Een veelgehoorde klacht is dat de zorg voor obesitas versnipperd is. Een effectieve behandeling vereist samenwerking tussen huisarts, diëtist, fysiotherapeut, psycholoog en eventueel medisch specialisten. Dit kan gestalte krijgen in multidisciplinaire teams. In sommige ziekenhuizen en gezondheidscentra bestaan deze al, maar landelijk moet dit volgens experts veel beter worden uitgerold.
Tegenwerking door individu, industrie en politiek
Net als bij roken of alcohol hebben de overheid en de industrie allebei een rol te spelen in de aanpak van ongezond voedsel. Aan de ene kant heeft de overheid regelgeving en fiscaliteit in de hand, aan de andere kant houden bedrijven de sleutel van productontwikkeling en marketing in handen. Een deel van de experts acht daarom een vorm van convenant of bindende afspraken nodig, waarin bedrijven zich verplichten hun voedsel minder calorierijk en gezonder te maken. Zonder druk en incentives blijven bedrijven natuurlijk op zoek naar omzet en winst, wat ten koste zal blijven gaan van de volksgezondheid.

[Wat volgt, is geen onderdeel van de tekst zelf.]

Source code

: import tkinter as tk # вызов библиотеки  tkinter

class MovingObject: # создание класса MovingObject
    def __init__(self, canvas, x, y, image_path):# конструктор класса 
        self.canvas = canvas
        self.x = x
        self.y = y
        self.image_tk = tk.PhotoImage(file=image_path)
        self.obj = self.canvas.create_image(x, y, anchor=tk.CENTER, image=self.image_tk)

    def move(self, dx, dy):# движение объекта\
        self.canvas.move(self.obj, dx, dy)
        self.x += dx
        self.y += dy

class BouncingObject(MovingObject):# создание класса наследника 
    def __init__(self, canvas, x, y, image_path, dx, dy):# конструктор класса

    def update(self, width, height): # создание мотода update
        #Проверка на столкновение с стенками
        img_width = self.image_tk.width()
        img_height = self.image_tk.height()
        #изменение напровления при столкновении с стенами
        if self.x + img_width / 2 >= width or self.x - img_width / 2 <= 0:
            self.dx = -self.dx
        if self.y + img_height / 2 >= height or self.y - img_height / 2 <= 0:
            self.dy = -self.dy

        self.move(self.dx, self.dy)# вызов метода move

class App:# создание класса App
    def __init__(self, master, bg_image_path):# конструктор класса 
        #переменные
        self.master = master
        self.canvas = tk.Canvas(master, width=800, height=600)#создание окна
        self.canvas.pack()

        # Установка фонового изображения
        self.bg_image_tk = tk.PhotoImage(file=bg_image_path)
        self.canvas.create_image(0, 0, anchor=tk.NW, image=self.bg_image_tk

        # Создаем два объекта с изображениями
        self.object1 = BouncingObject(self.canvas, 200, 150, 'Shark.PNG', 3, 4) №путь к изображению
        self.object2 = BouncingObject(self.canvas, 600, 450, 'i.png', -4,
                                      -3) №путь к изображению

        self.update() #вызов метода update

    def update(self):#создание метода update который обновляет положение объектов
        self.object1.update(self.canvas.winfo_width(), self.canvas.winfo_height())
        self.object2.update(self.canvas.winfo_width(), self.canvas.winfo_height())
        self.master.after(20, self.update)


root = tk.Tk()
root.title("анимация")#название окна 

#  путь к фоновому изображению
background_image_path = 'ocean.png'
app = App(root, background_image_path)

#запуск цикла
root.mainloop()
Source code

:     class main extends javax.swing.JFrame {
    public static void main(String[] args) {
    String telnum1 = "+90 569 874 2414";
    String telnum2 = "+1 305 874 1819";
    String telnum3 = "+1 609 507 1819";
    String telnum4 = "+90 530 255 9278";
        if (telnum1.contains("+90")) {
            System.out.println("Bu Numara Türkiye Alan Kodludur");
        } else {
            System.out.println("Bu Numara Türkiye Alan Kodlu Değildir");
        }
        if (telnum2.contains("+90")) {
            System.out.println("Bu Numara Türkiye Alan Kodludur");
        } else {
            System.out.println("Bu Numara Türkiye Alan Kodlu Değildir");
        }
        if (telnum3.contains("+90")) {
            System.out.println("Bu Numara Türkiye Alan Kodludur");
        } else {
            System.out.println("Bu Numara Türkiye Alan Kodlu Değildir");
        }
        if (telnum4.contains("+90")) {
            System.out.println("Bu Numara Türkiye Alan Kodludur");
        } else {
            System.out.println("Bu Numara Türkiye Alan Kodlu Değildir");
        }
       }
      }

Toch blijft er sprake van hardnekkige maatschappelijke, economische en politieke tegenwerking. Veel mensen verafschuwen elke vorm van overheidsbemoeienis bij voedingskeuzes. De voedingsmiddelenindustrie, van de supermarkt tot de fastfoodbedrijven, heeft een groot belang bij het in stand houden van ongezonde eetgewoontes en in de politiek deinzen diverse partijen er niet voor terug om vooral die commerciële belangen te dienen en voor electoraal gewin te gaan door te pleiten voor consumentenvrijheid en tegen wat zij ‘betutteling’ noemen.
Op de lange termijn draait niet alleen het aan overgewicht lijdende individu daarvoor op, maar de hele maatschappij. Op dit moment is overgewicht al een forse kostenpost, maar als in 2050 inderdaad twee derde van de bevolking overgewicht heeft, dan zullen de maatschappelijke kosten daarvan ongekend zijn.